Bar Necessities
The Reading Room
Building a bar

Start with a bundle, not a bottle.

The fastest way to having a bar that makes real drinks isn’t a long shopping list of spirits. It’s a bundle that includes the right mixers — the few ingredients behind one drink you love, which turn out to make two or three more.

Buy a single bottle and, more often than not, you still can’t make a drink. Most cocktails need three or four ingredients at once, pulled from the 177 different ingredients used in these 255 drinks, so one bottle on its own is almost never enough. The move isn’t to buy more booze. It’s to buy the right few ingredients together. That’s a bundle: the handful of things that go into one drink, which — because cocktails share parts — gets you more than just one.

  1. Old Fashioned Bundle

    Bourbon · Angostura bitters · Lemon juice

    Makes you Old FashionedWhiskey Sour

  2. Margarita Bundle

    Tequila · Lime juice · Triple sec · Agave syrup

    Makes you MargaritaTommy's Margarita

  3. Gimlet Bundle

    Gin · Lime juice · Soda water

    Makes you GimletGin Rickey

  4. Negroni Bundle

    Gin · Sweet vermouth · Campari · Soda water

    Makes you NegroniAmericano

  5. Daiquiri Bundle

    White rum · Lime juice · Fresh mint · Soda water

    Makes you DaiquiriMojito

  6. Espresso Martini Bundle

    Vodka · Coffee liqueur · Espresso

    Makes you Espresso MartiniBlack Russian

We assume you’ve got sugar, water and ice on hand (and that you can make simple syrup with your sugar) — so a bundle is just the spirit and the few extra things that turn it into a drink.

How a bundle works

a star and its supporting cast

Take the Old Fashioned bundle: bourbon, Angostura bitters, lemon juice. The bourbon is the Old Fashioned’s whole identity — that one’s yours. The other two are workhorses: Angostura bitters season dozens of drinks, and lemon juice covers half the sour family. So the bourbon and the bitters give you an Old Fashioned, and the bourbon and the lemon give you a Whiskey Sour — two drinks from three bottles. That’s the shape of every bundle: one bottle is the star, the rest are shared parts you’ll reach for again and again. It’s the same reason the six templates work — a few structures sit underneath almost everything.

Then it compounds

every bottle after the first does more

The first bundle is the slow part — you’re buying a star and its supporting cast from scratch. The second is where it pays off, because it shares those workhorses. The Margarita and Daiquiri bundles both lean on lime; the Negroni and the Gimlet both want gin. So each bottle you add after the first unlocks more than it would have alone, and the count of what’s within reach climbs faster the more ingredients you have on hand. Choosing what’s next really comes down to three questions: which bottle unlocks the most drinks, which best fits what you already like, and which fills a gap your bar doesn’t cover yet. (That’s exactly what Bar Builder does in the app — it leads with the bundles that fit your taste, then ranks your next bottle by your bar and your taste.)
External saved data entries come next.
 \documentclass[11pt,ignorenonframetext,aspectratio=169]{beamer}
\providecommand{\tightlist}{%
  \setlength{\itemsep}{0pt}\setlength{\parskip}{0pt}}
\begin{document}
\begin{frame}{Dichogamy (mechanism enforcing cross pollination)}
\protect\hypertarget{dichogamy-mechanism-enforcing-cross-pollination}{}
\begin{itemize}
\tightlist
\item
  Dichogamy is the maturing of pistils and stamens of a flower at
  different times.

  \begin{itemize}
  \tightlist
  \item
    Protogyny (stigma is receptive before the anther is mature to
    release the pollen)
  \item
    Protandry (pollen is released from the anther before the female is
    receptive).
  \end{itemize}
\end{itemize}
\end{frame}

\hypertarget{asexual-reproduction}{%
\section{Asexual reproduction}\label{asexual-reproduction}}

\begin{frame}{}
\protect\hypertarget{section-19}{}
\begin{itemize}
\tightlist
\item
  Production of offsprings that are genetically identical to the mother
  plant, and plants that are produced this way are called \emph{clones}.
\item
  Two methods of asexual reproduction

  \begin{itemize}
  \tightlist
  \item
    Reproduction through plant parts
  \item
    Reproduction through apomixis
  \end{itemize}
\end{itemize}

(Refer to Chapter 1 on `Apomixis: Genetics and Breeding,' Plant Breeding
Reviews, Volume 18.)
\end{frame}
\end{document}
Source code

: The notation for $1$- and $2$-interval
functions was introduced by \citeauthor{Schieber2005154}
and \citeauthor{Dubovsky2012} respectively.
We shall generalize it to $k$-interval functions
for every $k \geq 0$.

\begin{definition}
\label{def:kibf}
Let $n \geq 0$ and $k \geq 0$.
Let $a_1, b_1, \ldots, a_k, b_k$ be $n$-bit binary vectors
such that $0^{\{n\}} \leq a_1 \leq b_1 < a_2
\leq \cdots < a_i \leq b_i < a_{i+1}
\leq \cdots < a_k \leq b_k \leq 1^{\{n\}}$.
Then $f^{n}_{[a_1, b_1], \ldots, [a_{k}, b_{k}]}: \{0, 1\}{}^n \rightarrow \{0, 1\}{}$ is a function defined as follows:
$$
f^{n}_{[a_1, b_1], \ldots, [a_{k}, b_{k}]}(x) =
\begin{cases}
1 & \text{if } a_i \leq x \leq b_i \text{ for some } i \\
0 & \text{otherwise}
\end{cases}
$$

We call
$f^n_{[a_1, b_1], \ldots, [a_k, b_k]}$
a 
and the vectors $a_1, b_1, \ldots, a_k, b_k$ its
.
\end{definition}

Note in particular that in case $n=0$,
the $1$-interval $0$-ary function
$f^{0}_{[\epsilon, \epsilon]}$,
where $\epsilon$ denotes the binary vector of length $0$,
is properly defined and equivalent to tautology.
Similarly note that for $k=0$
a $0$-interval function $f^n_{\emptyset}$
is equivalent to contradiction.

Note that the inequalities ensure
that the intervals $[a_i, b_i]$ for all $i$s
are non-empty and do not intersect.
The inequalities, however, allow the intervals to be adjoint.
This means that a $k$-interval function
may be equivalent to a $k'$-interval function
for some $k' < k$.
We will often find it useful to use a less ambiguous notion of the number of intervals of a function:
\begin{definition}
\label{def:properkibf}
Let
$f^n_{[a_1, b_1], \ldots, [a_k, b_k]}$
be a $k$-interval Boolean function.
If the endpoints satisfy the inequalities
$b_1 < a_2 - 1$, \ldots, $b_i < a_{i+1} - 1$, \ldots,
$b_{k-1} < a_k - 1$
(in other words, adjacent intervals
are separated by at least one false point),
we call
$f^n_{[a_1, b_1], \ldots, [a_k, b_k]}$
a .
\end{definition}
Buy the drink you love, and the bar builds itself.

Sources. The makeability facts — that a lone first bottle unlocks almost nothing, and that a bundle of three or four compounds — come from this catalog’s own data and Bar Builder’s design audit. The bundles here are generated straight from the app’s Bar Builder Starter Bundles, so the two can’t drift; the ingredient counts (177 distinct across 255 drinks) are computed live from the catalog.